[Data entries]
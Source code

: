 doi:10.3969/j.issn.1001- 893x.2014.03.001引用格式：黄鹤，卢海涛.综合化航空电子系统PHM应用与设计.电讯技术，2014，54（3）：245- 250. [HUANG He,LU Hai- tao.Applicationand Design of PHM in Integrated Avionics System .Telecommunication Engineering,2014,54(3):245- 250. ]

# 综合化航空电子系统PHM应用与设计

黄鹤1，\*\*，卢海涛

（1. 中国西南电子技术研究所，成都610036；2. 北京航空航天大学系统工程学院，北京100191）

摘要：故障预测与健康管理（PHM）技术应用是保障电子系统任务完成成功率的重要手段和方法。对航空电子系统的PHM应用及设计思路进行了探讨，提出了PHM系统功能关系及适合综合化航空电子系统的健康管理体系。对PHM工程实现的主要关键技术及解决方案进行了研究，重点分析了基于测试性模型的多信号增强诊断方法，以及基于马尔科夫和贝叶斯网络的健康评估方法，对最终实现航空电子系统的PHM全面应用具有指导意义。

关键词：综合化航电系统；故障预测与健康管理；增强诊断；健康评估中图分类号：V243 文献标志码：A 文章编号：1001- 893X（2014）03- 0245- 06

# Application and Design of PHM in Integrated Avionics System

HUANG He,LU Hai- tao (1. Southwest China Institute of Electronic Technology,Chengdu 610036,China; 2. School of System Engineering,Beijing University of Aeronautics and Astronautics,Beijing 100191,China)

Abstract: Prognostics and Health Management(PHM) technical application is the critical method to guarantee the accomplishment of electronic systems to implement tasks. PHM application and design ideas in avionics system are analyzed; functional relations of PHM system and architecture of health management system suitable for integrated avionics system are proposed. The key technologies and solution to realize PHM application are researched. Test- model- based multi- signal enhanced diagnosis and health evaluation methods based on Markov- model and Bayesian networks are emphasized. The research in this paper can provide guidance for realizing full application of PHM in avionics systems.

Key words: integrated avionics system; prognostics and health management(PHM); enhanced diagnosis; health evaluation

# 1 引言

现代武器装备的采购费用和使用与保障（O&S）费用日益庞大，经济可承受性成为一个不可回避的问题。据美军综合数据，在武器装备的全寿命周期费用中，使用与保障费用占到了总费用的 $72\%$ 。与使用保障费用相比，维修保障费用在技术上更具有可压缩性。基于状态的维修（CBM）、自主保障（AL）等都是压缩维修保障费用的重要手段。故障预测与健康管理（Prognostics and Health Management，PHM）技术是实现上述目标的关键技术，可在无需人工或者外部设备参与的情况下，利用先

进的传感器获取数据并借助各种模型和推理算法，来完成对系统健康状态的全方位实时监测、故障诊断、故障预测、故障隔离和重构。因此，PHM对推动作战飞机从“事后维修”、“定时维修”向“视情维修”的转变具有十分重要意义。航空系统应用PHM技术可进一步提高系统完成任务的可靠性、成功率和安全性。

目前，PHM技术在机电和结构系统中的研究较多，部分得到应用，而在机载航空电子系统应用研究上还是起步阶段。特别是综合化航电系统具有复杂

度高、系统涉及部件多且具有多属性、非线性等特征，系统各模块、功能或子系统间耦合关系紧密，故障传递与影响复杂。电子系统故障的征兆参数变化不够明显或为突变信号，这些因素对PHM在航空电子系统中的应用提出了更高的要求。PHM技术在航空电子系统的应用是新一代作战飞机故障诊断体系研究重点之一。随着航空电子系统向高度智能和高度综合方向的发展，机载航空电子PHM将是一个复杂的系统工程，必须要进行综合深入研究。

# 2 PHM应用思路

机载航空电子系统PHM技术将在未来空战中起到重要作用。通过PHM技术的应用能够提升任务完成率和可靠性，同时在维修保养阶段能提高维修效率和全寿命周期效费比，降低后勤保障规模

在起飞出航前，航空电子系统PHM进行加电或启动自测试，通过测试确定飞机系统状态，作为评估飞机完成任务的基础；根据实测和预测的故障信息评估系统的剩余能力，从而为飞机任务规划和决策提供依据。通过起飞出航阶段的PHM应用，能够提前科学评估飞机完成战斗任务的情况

▶ Work task:
Supply the count of lines in the entries that include "综合化航空电子系统PHM应用与设计", and no other text.

▶ Expected answer:
2